In Nürnberg kann man sich auch ohne Ausflug solche Preziosen in die Wohnung holen. Das Landbierparadies (der Laden, nicht die Wirtshäuser) hat nämlich geöffnet und auch noch genügend frische Ware an Bord. Die wunderbare Auswahl fränkischer Landbiere sprengt vermutlich euer Vorstellungsvermögen, weshalb von den vielen Exemplaren nur die drei auf dem Foto erwähnt werden sollen. Links das Rauchsüdla von Knoblach aus Schammelsdorf nahe Bamberg, taucht extrem selten außerhalb des Dorfes auf. In der Mitte das erwähnte Kellerbier von Friedel, wenngleich mit Rückseiten-Etikett, malzig-süffiger als die meisten anderen Biere dieser Kategorie. Und schließlich rechts ein Klassiker der Frankischen Schweiz, das Dunkle vom Drummer in Leutenbach. Weckt natürlich ein bisschen Sehnsucht nach einer nachmittäglichen Kellerpartie, schmeckt aber auch im Zimmer.
Hummelsteiner Park
Die Südstadt von Nürnberg ist im Allgemeinen keine attraktive Gegend. Es gibt eine Menge Spielhallen und Döner-Imbisse, dafür keinen einzigen Weinladen, kein hippes Café und keine interessante Boutique. Traditionalisten finden allerdings das erwähnte Landbierparadies, die Schäufelewärtschaft und mit dem Hummelsteiner Park auch ein kleines grünes Refugium.

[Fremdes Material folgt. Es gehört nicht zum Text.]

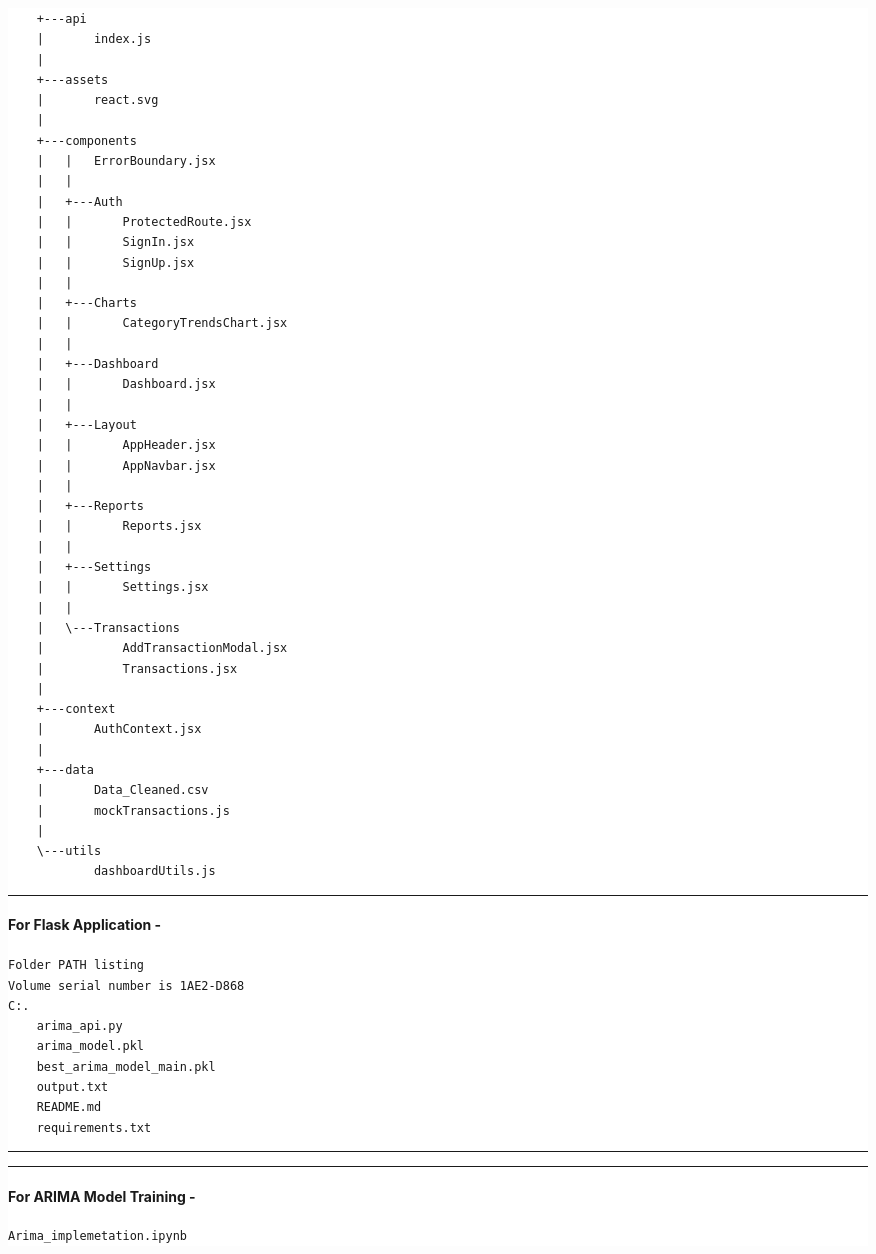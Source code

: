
 ```
    +---api
    |       index.js
    |       
    +---assets
    |       react.svg
    |       
    +---components
    |   |   ErrorBoundary.jsx
    |   |   
    |   +---Auth
    |   |       ProtectedRoute.jsx
    |   |       SignIn.jsx
    |   |       SignUp.jsx
    |   |       
    |   +---Charts
    |   |       CategoryTrendsChart.jsx
    |   |       
    |   +---Dashboard
    |   |       Dashboard.jsx
    |   |       
    |   +---Layout
    |   |       AppHeader.jsx
    |   |       AppNavbar.jsx
    |   |       
    |   +---Reports
    |   |       Reports.jsx
    |   |       
    |   +---Settings
    |   |       Settings.jsx
    |   |       
    |   \---Transactions
    |           AddTransactionModal.jsx
    |           Transactions.jsx
    |           
    +---context
    |       AuthContext.jsx
    |       
    +---data
    |       Data_Cleaned.csv
    |       mockTransactions.js
    |       
    \---utils
            dashboardUtils.js
```
---
#### For Flask Application - 
```
Folder PATH listing
Volume serial number is 1AE2-D868
C:.
    arima_api.py
    arima_model.pkl
    best_arima_model_main.pkl
    output.txt
    README.md
    requirements.txt
```
---
---
#### For ARIMA Model Training - 
```
Arima_implemetation.ipynb
```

Die meisten Leute kennen wahrscheinlich den Hummelsteiner Park begrifflich als Biergarten und vom Fußball-WM-Schauen. Den eigentlichen Park erreicht man jedoch nur rückwärtig durch ein Steinbogentor. Was man hier zu sehen bekommt, ist nicht wirklich spektakulär. Dafür schön. Es gibt Bänke, ein paar blühende Busche und einige alte Bäume. Früher konnte man mich mit Stadtparks nicht wirklich locken. Aber mittlerweile besitze ich zum vierten Mal die Jahreskarte vom Shinjuku-gyoen, dem wunderbaren Park in Tokio. Eine komplette folie, ich weiß, aber es geht ja auch primär um die symbolische Bedeutung. Immer verbunden mit der Hoffnung, noch während der jeweiligen Gültigkeitsdauer zurückkommen zu können und dann am Extra-Schalter für die Förderer des Parks freundlich mit “Konnichiwa!” begrüßt zu werden.
Nürnberg Fensterblick
Wenn es ganz fad wird in Nürnberg, lohnt sich manchmal auch ein Blick aus dem Fenster. Weit draußen habe ich dabei diesen runden Stein entdeckt. Ich habe das Gefühl, er ist schon länger da. Und er wird vermutlich auch noch da sein, wenn wir längst wieder überall herumtollen können. Bis dahin werde ich aber weiterhin die Augen offen halten, um die kleinen Dinge in meiner Umgebung nicht zu übersehen.